First of all, allow me to say I'm sorry I couldn't be more profound and memorable. I apologise that this column isn't filled with impressive quotes worthy of sharing with your friends via the social chip in your brain that keeps you connected to them. I never intended to disappoint you, but things were complicated when I was alive. By complicated, I mean I just wasn't particularly philosophical. I'm sorry.
And as I have started the apologies, allow me to open the floodgates and inundate you with more. I am sorry they still haven't made real hoverboards, we just never could get the hang of that particular technology. Some things are far too combustible, and as a people, we couldn't allow anyone else to injure themselves trying to perfect this piece of tech. Also, one Christmas all the kids had these very strange faux 'hoverboards' with wheels, and they all exploded within a year. Barmy. They didn't even hover.
All jokes aside, I am sorry about the state we left the world in for you. I'm sorry that you are now ruled by the Kardashian West Dynasty, under one universal government. At the time of writing this, we had only North and Saint West, along with the kids of one of the other sisters. Now you have enough of them to fill all of the palaces and royal abodes in the land.
They were just tabloid fodder in my time, famous simply for existing, with millions of people worldwide galvanising their influence by subscribing to their nonsense online. But by the time you read this, they will inevitably be ruling you all, with bum selfies (belfies, we called them in my day) as important as a photo of your face in your passport. No wait, you won't need passports any more, will you? If you're living under one government? Dear me, this is more complex than I intended when I started.
I'm not sorry to hear that we finally saw the light and ditched the whole Conservative – Labour – Conservative – Labour rally, really. I bet you look back on how we did things back pre-23rd century and laugh, don't you? Can you believe that at one point, we sacrificed things like the health service we offered our people while bankers lived on yachts, paid for by huge bonuses? And the people who owned massive corporations paid little to no tax to contribute to the society it operates in? I know, it's unfathomable isn't it? I always dreamt of living in a world where taking care of other humans was more important than money. But wild capitalism, unfortunately, outlived me.
We were really backward back in 2016.
It took us a good while to overthrow the government as we know it and replace it with the Kardashian Wests. But that's what happens when young people in society are more interested in what Kimye is up to than turning up to the polls and voting. As soon as the voting app launched and Glorious Supreme Leader West put herself up for leadership, it all changed. Maybe if the government we had at the time had spent more time educating our children, things would not have turned out this way.

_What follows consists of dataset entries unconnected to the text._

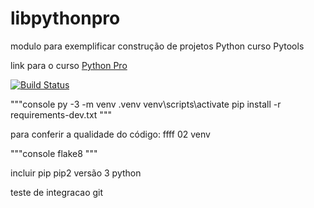 # libpythonpro
modulo para exemplificar construção de projetos Python curso Pytools

link para o curso [Python Pro](https://pythonpro.com.br/)
    
[![Build Status](https://app.travis-ci.com/ponsoniro2023/libpythonpro.svg?branch=main)](https://app.travis-ci.com/ponsoniro2023/libpythonpro)


"""console
py -3 -m venv .venv
venv\scripts\activate
pip install -r requirements-dev.txt
"""

para conferir a qualidade do código:
ffff 02 venv


"""console 
flake8
"""

incluir pip
pip2
versão 3 python

teste de integracao git
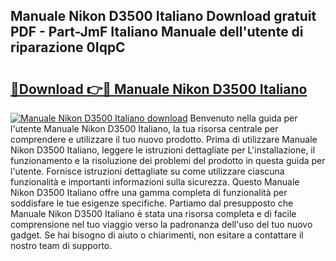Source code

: ## Manuale Nikon D3500 Italiano Download gratuit PDF - Part-JmF Italiano Manuale dell'utente di riparazione 0IqpC

# <h2><a href="http://df94ygb.blite.top/?on=Manuale+Nikon+D3500+Italiano">🔗Download 👉🔴 Manuale Nikon D3500 Italiano</a></h2>

[![Manuale Nikon D3500 Italiano download](https://i.imgur.com/lujVjoI.png)](http://df94ygb.blite.top/?on=Manuale+Nikon+D3500+Italiano)
Benvenuto nella guida per l'utente Manuale Nikon D3500 Italiano, la tua risorsa centrale per comprendere e utilizzare il tuo nuovo prodotto. Prima di utilizzare Manuale Nikon D3500 Italiano, leggere le istruzioni dettagliate per L'installazione, il funzionamento e la risoluzione dei problemi del prodotto in questa guida per l'utente. Fornisce istruzioni dettagliate su come utilizzare ciascuna funzionalità e importanti informazioni sulla sicurezza. Questo Manuale Nikon D3500 Italiano offre una gamma completa di funzionalità per soddisfare le tue esigenze specifiche. Partiamo dal presupposto che Manuale Nikon D3500 Italiano è stata una risorsa completa e di facile comprensione nel tuo viaggio verso la padronanza dell'uso del tuo nuovo gadget. Se hai bisogno di aiuto o chiarimenti, non esitare a contattare il nostro team di supporto.
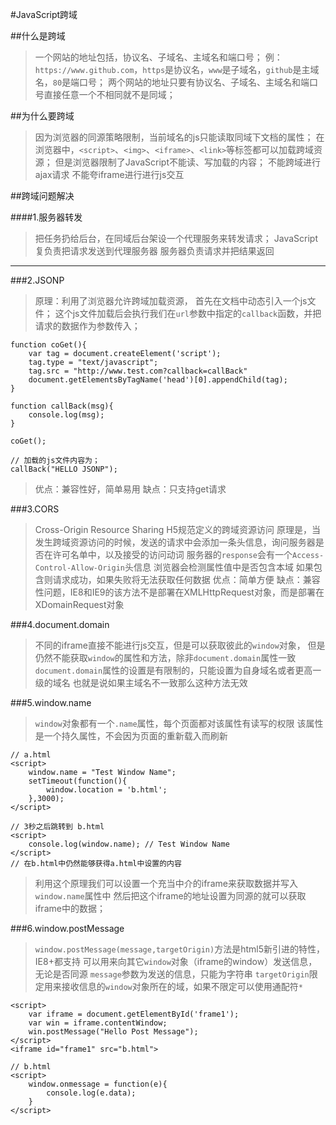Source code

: #JavaScript跨域

##什么是跨域
> 一个网站的地址包括，协议名、子域名、主域名和端口号；
> 例：`https://www.github.com`，`https`是协议名，`www`是子域名，`github`是主域名，`80`是端口号；
> 两个网站的地址只要有协议名、子域名、主域名和端口号直接任意一个不相同就不是同域；

##为什么要跨域
> 因为浏览器的同源策略限制，当前域名的js只能读取同域下文档的属性；
> 在浏览器中，`<script>`、`<img>`、`<iframe>`、`<link>`等标签都可以加载跨域资源；
> 但是浏览器限制了JavaScript不能读、写加载的内容；
> 不能跨域进行ajax请求
> 不能夸iframe进行进行js交互

##跨域问题解决

####1.服务器转发
> 把任务扔给后台，在同域后台架设一个代理服务来转发请求；
> JavaScript复负责把请求发送到代理服务器
> 服务器负责请求并把结果返回

---
###2.JSONP
> 原理：利用了浏览器允许跨域加载资源，
> 首先在文档中动态引入一个js文件；
> 这个js文件加载后会执行我们在`url`参数中指定的`callback`函数，并把请求的数据作为参数传入；
	
	function coGet(){
		var tag = document.createElement('script');
		tag.type = "text/javascript";
		tag.src = "http://www.test.com?callback=callBack"
		document.getElementsByTagName('head')[0].appendChild(tag);
	}

	function callBack(msg){
		console.log(msg);
	}

	coGet();

	// 加载的js文件内容为；
	callBack("HELLO JSONP");

> 优点：兼容性好，简单易用
> 缺点：只支持get请求

###3.CORS 
> Cross-Origin Resource Sharing H5规范定义的跨域资源访问
> 原理是，当发生跨域资源访问的时候，发送的请求中会添加一条头信息，询问服务器是否在许可名单中，以及接受的访问动词
> 服务器的`response`会有一个`Access-Control-Allow-Origin`头信息
> 浏览器会检测属性值中是否包含本域
> 如果包含则请求成功，如果失败将无法获取任何数据
> 优点：简单方便
> 缺点：兼容性问题，IE8和IE9的该方法不是部署在XMLHttpRequest对象，而是部署在XDomainRequest对象

###4.document.domain
> 不同的iframe直接不能进行js交互，但是可以获取彼此的`window`对象，
> 但是仍然不能获取`window`的属性和方法，除非`document.domain`属性一致
> `document.domain`属性的设置是有限制的，只能设置为自身域名或者更高一级的域名
> 也就是说如果主域名不一致那么这种方法无效

###5.window.name
> `window`对象都有一个`.name`属性，每个页面都对该属性有读写的权限
> 该属性是一个持久属性，不会因为页面的重新载入而刷新

	// a.html
	<script>
		window.name = "Test Window Name";
		setTimeout(function(){
			window.location = 'b.html';
		},3000);
	</script>

	// 3秒之后跳转到 b.html
	<script>
		console.log(window.name); // Test Window Name
	</script>
	// 在b.html中仍然能够获得a.html中设置的内容

> 利用这个原理我们可以设置一个充当中介的iframe来获取数据并写入`window.name`属性中
> 然后把这个iframe的地址设置为同源的就可以获取iframe中的数据；


###6.window.postMessage
> `window.postMessage(message,targetOrigin)`方法是html5新引进的特性，IE8+都支持
> 可以用来向其它`window`对象（iframe的window）发送信息，无论是否同源
> `message`参数为发送的信息，只能为字符串
> `targetOrigin`限定用来接收信息的`window`对象所在的域，如果不限定可以使用通配符`*`

	<script>
		var iframe = document.getElementById('frame1');
		var win = iframe.contentWindow;
		win.postMessage("Hello Post Message");
	</script>
	<iframe id="frame1" src="b.html">
	
	// b.html
	<script>
		window.onmessage = function(e){
			console.log(e.data);
		}
	</script>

I imagine that by now, the Kardashian Wests have outlawed organised religion, with fashion magazines being your only bibles. I certainly hope that you've ditched it anyway. You only have to look through back issues on the library's Kirsty 500 Patented Holographic Back Catalogue System to see just how much heartache it inspired when we lived by it.
At the time of writing this, the country as I know it split. Many are furious that we're considering changing exam periods to accommodate someone else's belief systems. Muslim children are going to be given a break during Ramadan, to give them a fair shot at passing their tests. But many ham-fisted idiots are still demanding they 'go back where they came from' and 'live by our rules'. It's quite repulsive.
Anyway, while you laugh at our stupidity, I have to run. I'm sorry that you have to live on a boat now. We really didn't believe the scientists when they warned us about ice caps. LOL. Oops.
Hope you're having a good time now you can holiday on Mars.